- _Problem requirements_: Only the lines from the beginning of the data through the one with "同一对象序列化多次，会将这个对象序列化多次吗？答案是 *否定* 的。" belong in the answer, each retyped exactly, with pictures left out.

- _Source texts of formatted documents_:
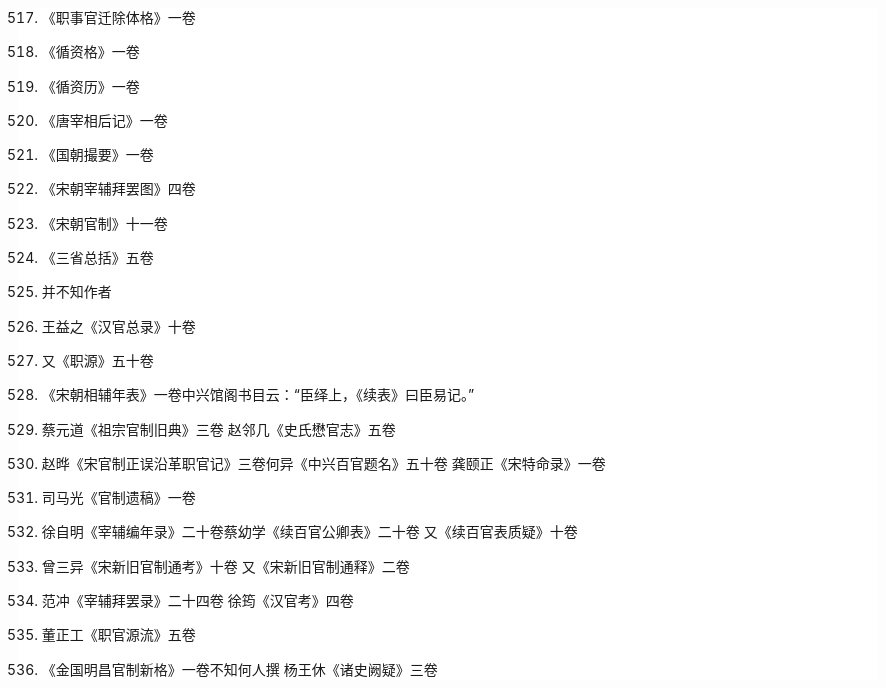 517. <span id="志第一百五十六_艺文二-517"></span>
《职事官迁除体格》一卷

518. <span id="志第一百五十六_艺文二-518"></span>
《循资格》一卷

519. <span id="志第一百五十六_艺文二-519"></span>
《循资历》一卷

520. <span id="志第一百五十六_艺文二-520"></span>
《唐宰相后记》一卷

521. <span id="志第一百五十六_艺文二-521"></span>
《国朝撮要》一卷

522. <span id="志第一百五十六_艺文二-522"></span>
《宋朝宰辅拜罢图》四卷

523. <span id="志第一百五十六_艺文二-523"></span>
《宋朝官制》十一卷

524. <span id="志第一百五十六_艺文二-524"></span>
《三省总括》五卷

525. <span id="志第一百五十六_艺文二-525"></span>
并不知作者

526. <span id="志第一百五十六_艺文二-526"></span>
王益之《汉官总录》十卷

527. <span id="志第一百五十六_艺文二-527"></span>
又《职源》五十卷

528. <span id="志第一百五十六_艺文二-528"></span>
《宋朝相辅年表》一卷中兴馆阁书目云：“臣绎上，《续表》曰臣易记。”

529. <span id="志第一百五十六_艺文二-529"></span>
蔡元道《祖宗官制旧典》三卷 赵邻几《史氏懋官志》五卷

530. <span id="志第一百五十六_艺文二-530"></span>
赵晔《宋官制正误沿革职官记》三卷何异《中兴百官题名》五十卷 龚颐正《宋特命录》一卷

531. <span id="志第一百五十六_艺文二-531"></span>
司马光《官制遗稿》一卷

532. <span id="志第一百五十六_艺文二-532"></span>
徐自明《宰辅编年录》二十卷蔡幼学《续百官公卿表》二十卷 又《续百官表质疑》十卷

533. <span id="志第一百五十六_艺文二-533"></span>
曾三异《宋新旧官制通考》十卷 又《宋新旧官制通释》二卷

534. <span id="志第一百五十六_艺文二-534"></span>
范冲《宰辅拜罢录》二十四卷 徐筠《汉官考》四卷

535. <span id="志第一百五十六_艺文二-535"></span>
董正工《职官源流》五卷

536. <span id="志第一百五十六_艺文二-536"></span>
《金国明昌官制新格》一卷不知何人撰 杨王休《诸史阙疑》三卷
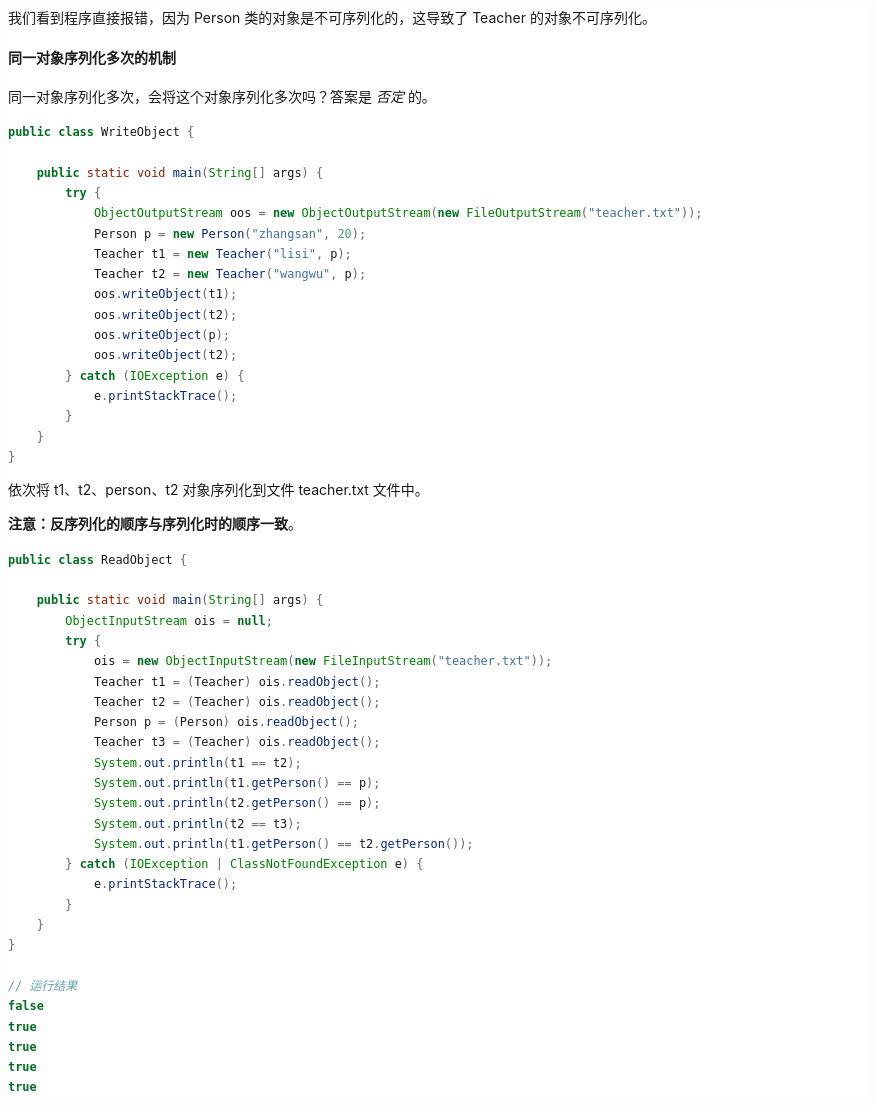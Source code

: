 我们看到程序直接报错，因为 Person 类的对象是不可序列化的，这导致了 Teacher 的对象不可序列化。

#### 同一对象序列化多次的机制

同一对象序列化多次，会将这个对象序列化多次吗？答案是 *否定* 的。

```java
public class WriteObject {

    public static void main(String[] args) {
        try {
            ObjectOutputStream oos = new ObjectOutputStream(new FileOutputStream("teacher.txt"));
            Person p = new Person("zhangsan", 20);
            Teacher t1 = new Teacher("lisi", p);
            Teacher t2 = new Teacher("wangwu", p);
            oos.writeObject(t1);
            oos.writeObject(t2);
            oos.writeObject(p);
            oos.writeObject(t2);
        } catch (IOException e) {
            e.printStackTrace();
        }
    }
}
```

依次将 t1、t2、person、t2 对象序列化到文件 teacher.txt 文件中。

**注意：反序列化的顺序与序列化时的顺序一致**。

```java
public class ReadObject {

    public static void main(String[] args) {
        ObjectInputStream ois = null;
        try {
            ois = new ObjectInputStream(new FileInputStream("teacher.txt"));
            Teacher t1 = (Teacher) ois.readObject();
            Teacher t2 = (Teacher) ois.readObject();
            Person p = (Person) ois.readObject();
            Teacher t3 = (Teacher) ois.readObject();
            System.out.println(t1 == t2);
            System.out.println(t1.getPerson() == p);
            System.out.println(t2.getPerson() == p);
            System.out.println(t2 == t3);
            System.out.println(t1.getPerson() == t2.getPerson());
        } catch (IOException | ClassNotFoundException e) {
            e.printStackTrace();
        }
    }
}

// 运行结果
false
true
true
true
true
```
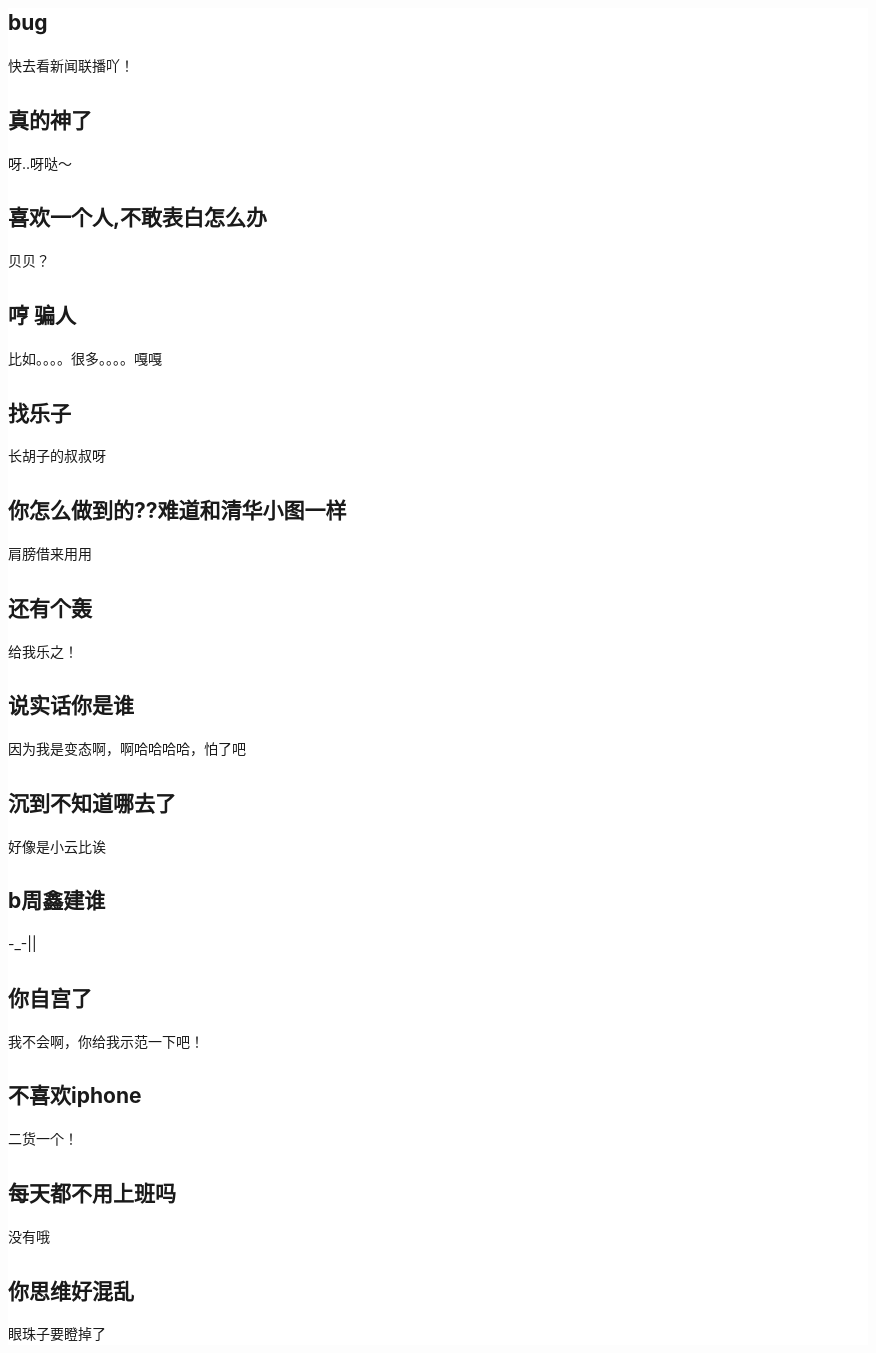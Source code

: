 ## bug
快去看新闻联播吖！

## 真的神了
呀..呀哒～

## 喜欢一个人,不敢表白怎么办
贝贝？

## 哼 骗人
比如。。。。很多。。。。嘎嘎

## 找乐子
长胡子的叔叔呀

## 你怎么做到的??难道和清华小图一样
肩膀借来用用

## 还有个轰
给我乐之！

## 说实话你是谁
因为我是变态啊，啊哈哈哈哈，怕了吧

## 沉到不知道哪去了
好像是小云比诶

## b周鑫建谁
-_-||

## 你自宫了
我不会啊，你给我示范一下吧！

## 不喜欢iphone
二货一个！

## 每天都不用上班吗
没有哦

## 你思维好混乱
眼珠子要瞪掉了

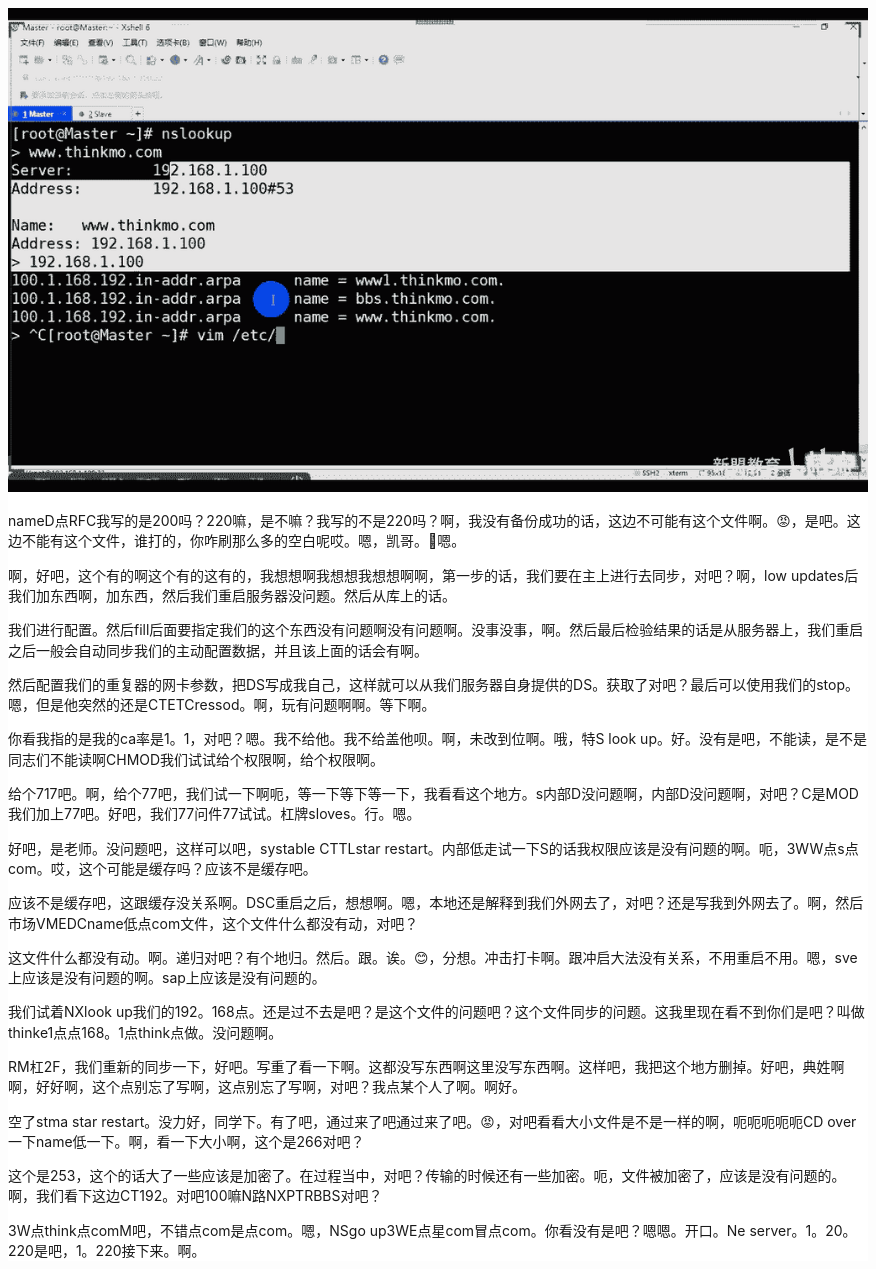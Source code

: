 ![](img/4cc1900dc9cfe9c4c506fc61abf67d77_69.png)

nameD点RFC我写的是200吗？220嘛，是不嘛？我写的不是220吗？啊，我没有备份成功的话，这边不可能有这个文件啊。😡，是吧。这边不能有这个文件，谁打的，你咋刷那么多的空白呢哎。嗯，凯哥。🤧嗯。

啊，好吧，这个有的啊这个有的这有的，我想想啊我想想我想想啊啊，第一步的话，我们要在主上进行去同步，对吧？啊，low updates后我们加东西啊，加东西，然后我们重启服务器没问题。然后从库上的话。

我们进行配置。然后fill后面要指定我们的这个东西没有问题啊没有问题啊。没事没事，啊。然后最后检验结果的话是从服务器上，我们重启之后一般会自动同步我们的主动配置数据，并且该上面的话会有啊。

然后配置我们的重复器的网卡参数，把DS写成我自己，这样就可以从我们服务器自身提供的DS。获取了对吧？最后可以使用我们的stop。嗯，但是他突然的还是CTETCressod。啊，玩有问题啊啊。等下啊。

你看我指的是我的ca率是1。1，对吧？嗯。我不给他。我不给盖他呗。啊，未改到位啊。哦，特S look up。好。没有是吧，不能读，是不是同志们不能读啊CHMOD我们试试给个权限啊，给个权限啊。

给个717吧。啊，给个77吧，我们试一下啊呃，等一下等下等一下，我看看这个地方。s内部D没问题啊，内部D没问题啊，对吧？C是MOD我们加上77吧。好吧，我们77问件77试试。杠牌sloves。行。嗯。

好吧，是老师。没问题吧，这样可以吧，systable CTTLstar restart。内部低走试一下S的话我权限应该是没有问题的啊。呃，3WW点s点com。哎，这个可能是缓存吗？应该不是缓存吧。

应该不是缓存吧，这跟缓存没关系啊。DSC重启之后，想想啊。嗯，本地还是解释到我们外网去了，对吧？还是写我到外网去了。啊，然后市场VMEDCname低点com文件，这个文件什么都没有动，对吧？

这文件什么都没有动。啊。递归对吧？有个地归。然后。跟。诶。😊，分想。冲击打卡啊。跟冲启大法没有关系，不用重启不用。嗯，sve上应该是没有问题的啊。sap上应该是没有问题的。

我们试着NXlook up我们的192。168点。还是过不去是吧？是这个文件的问题吧？这个文件同步的问题。这我里现在看不到你们是吧？叫做thinke1点点168。1点think点做。没问题啊。

RM杠2F，我们重新的同步一下，好吧。写重了看一下啊。这都没写东西啊这里没写东西啊。这样吧，我把这个地方删掉。好吧，典姓啊啊，好好啊，这个点别忘了写啊，这点别忘了写啊，对吧？我点某个人了啊。啊好。

空了stma star restart。没力好，同学下。有了吧，通过来了吧通过来了吧。😡，对吧看看大小文件是不是一样的啊，呃呃呃呃呃CD over一下name低一下。啊，看一下大小啊，这个是266对吧？

这个是253，这个的话大了一些应该是加密了。在过程当中，对吧？传输的时候还有一些加密。呃，文件被加密了，应该是没有问题的。啊，我们看下这边CT192。对吧100嘛N路NXPTRBBS对吧？

3W点think点comM吧，不错点com是点com。嗯，NSgo up3WE点星com冒点com。你看没有是吧？嗯嗯。开口。Ne server。1。20。220是吧，1。220接下来。啊。
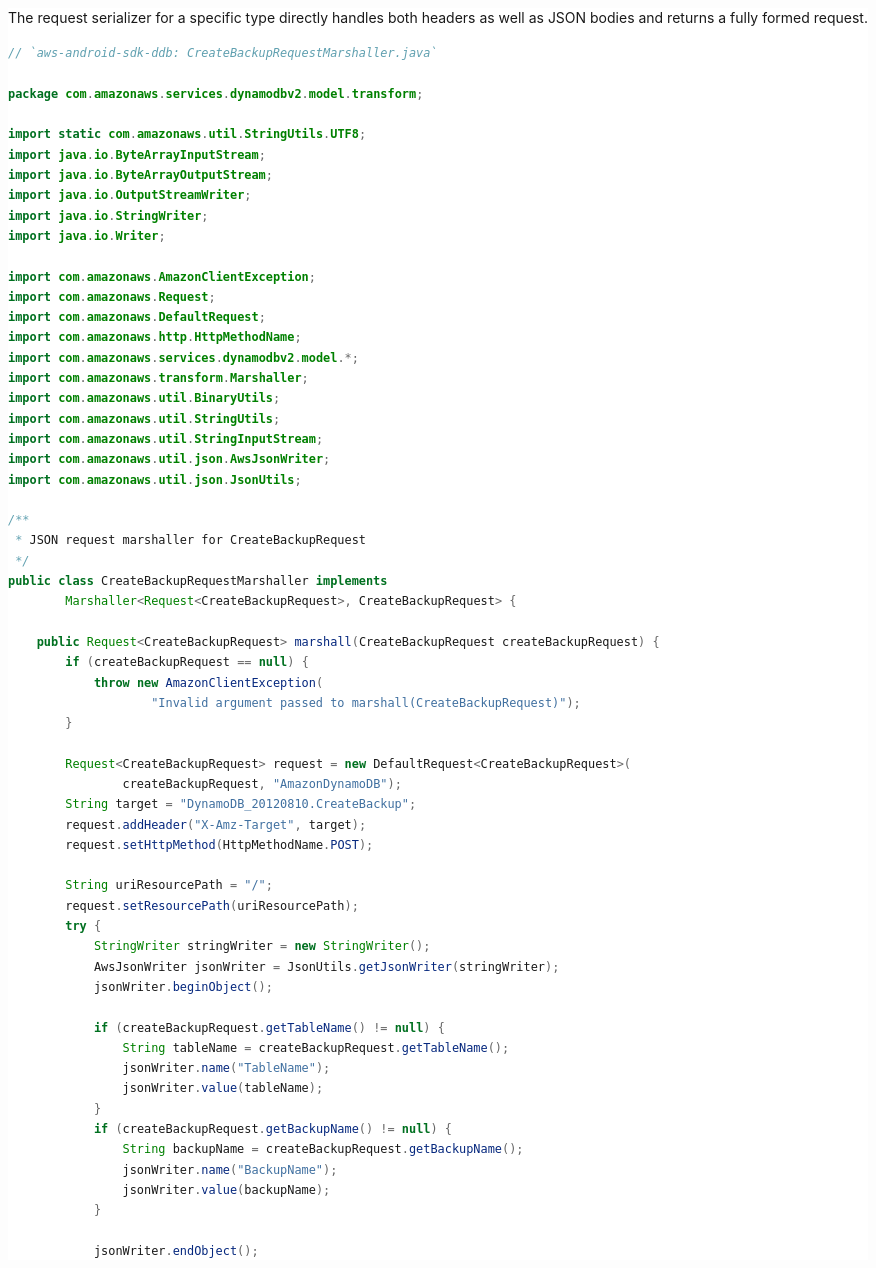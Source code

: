 
The request serializer for a specific type directly handles both headers as well as JSON bodies and returns a fully formed request.

```java
// `aws-android-sdk-ddb: CreateBackupRequestMarshaller.java`

package com.amazonaws.services.dynamodbv2.model.transform;

import static com.amazonaws.util.StringUtils.UTF8;
import java.io.ByteArrayInputStream;
import java.io.ByteArrayOutputStream;
import java.io.OutputStreamWriter;
import java.io.StringWriter;
import java.io.Writer;

import com.amazonaws.AmazonClientException;
import com.amazonaws.Request;
import com.amazonaws.DefaultRequest;
import com.amazonaws.http.HttpMethodName;
import com.amazonaws.services.dynamodbv2.model.*;
import com.amazonaws.transform.Marshaller;
import com.amazonaws.util.BinaryUtils;
import com.amazonaws.util.StringUtils;
import com.amazonaws.util.StringInputStream;
import com.amazonaws.util.json.AwsJsonWriter;
import com.amazonaws.util.json.JsonUtils;

/**
 * JSON request marshaller for CreateBackupRequest
 */
public class CreateBackupRequestMarshaller implements
        Marshaller<Request<CreateBackupRequest>, CreateBackupRequest> {

    public Request<CreateBackupRequest> marshall(CreateBackupRequest createBackupRequest) {
        if (createBackupRequest == null) {
            throw new AmazonClientException(
                    "Invalid argument passed to marshall(CreateBackupRequest)");
        }

        Request<CreateBackupRequest> request = new DefaultRequest<CreateBackupRequest>(
                createBackupRequest, "AmazonDynamoDB");
        String target = "DynamoDB_20120810.CreateBackup";
        request.addHeader("X-Amz-Target", target);
        request.setHttpMethod(HttpMethodName.POST);

        String uriResourcePath = "/";
        request.setResourcePath(uriResourcePath);
        try {
            StringWriter stringWriter = new StringWriter();
            AwsJsonWriter jsonWriter = JsonUtils.getJsonWriter(stringWriter);
            jsonWriter.beginObject();

            if (createBackupRequest.getTableName() != null) {
                String tableName = createBackupRequest.getTableName();
                jsonWriter.name("TableName");
                jsonWriter.value(tableName);
            }
            if (createBackupRequest.getBackupName() != null) {
                String backupName = createBackupRequest.getBackupName();
                jsonWriter.name("BackupName");
                jsonWriter.value(backupName);
            }

            jsonWriter.endObject();
```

- _Reply to the exercise_:
 517. <span id="志第一百五十六_艺文二-517"></span>
《职事官迁除体格》一卷

518. <span id="志第一百五十六_艺文二-518"></span>
《循资格》一卷

519. <span id="志第一百五十六_艺文二-519"></span>
《循资历》一卷

520. <span id="志第一百五十六_艺文二-520"></span>
《唐宰相后记》一卷

521. <span id="志第一百五十六_艺文二-521"></span>
《国朝撮要》一卷

522. <span id="志第一百五十六_艺文二-522"></span>
《宋朝宰辅拜罢图》四卷

523. <span id="志第一百五十六_艺文二-523"></span>
《宋朝官制》十一卷

524. <span id="志第一百五十六_艺文二-524"></span>
《三省总括》五卷

525. <span id="志第一百五十六_艺文二-525"></span>
并不知作者

526. <span id="志第一百五十六_艺文二-526"></span>
王益之《汉官总录》十卷

527. <span id="志第一百五十六_艺文二-527"></span>
又《职源》五十卷

528. <span id="志第一百五十六_艺文二-528"></span>
《宋朝相辅年表》一卷中兴馆阁书目云：“臣绎上，《续表》曰臣易记。”

529. <span id="志第一百五十六_艺文二-529"></span>
蔡元道《祖宗官制旧典》三卷 赵邻几《史氏懋官志》五卷

530. <span id="志第一百五十六_艺文二-530"></span>
赵晔《宋官制正误沿革职官记》三卷何异《中兴百官题名》五十卷 龚颐正《宋特命录》一卷

531. <span id="志第一百五十六_艺文二-531"></span>
司马光《官制遗稿》一卷

532. <span id="志第一百五十六_艺文二-532"></span>
徐自明《宰辅编年录》二十卷蔡幼学《续百官公卿表》二十卷 又《续百官表质疑》十卷

533. <span id="志第一百五十六_艺文二-533"></span>
曾三异《宋新旧官制通考》十卷 又《宋新旧官制通释》二卷

534. <span id="志第一百五十六_艺文二-534"></span>
范冲《宰辅拜罢录》二十四卷 徐筠《汉官考》四卷

535. <span id="志第一百五十六_艺文二-535"></span>
董正工《职官源流》五卷

536. <span id="志第一百五十六_艺文二-536"></span>
《金国明昌官制新格》一卷不知何人撰 杨王休《诸史阙疑》三卷
Source code

: 我们看到程序直接报错，因为 Person 类的对象是不可序列化的，这导致了 Teacher 的对象不可序列化。

#### 同一对象序列化多次的机制

同一对象序列化多次，会将这个对象序列化多次吗？答案是 *否定* 的。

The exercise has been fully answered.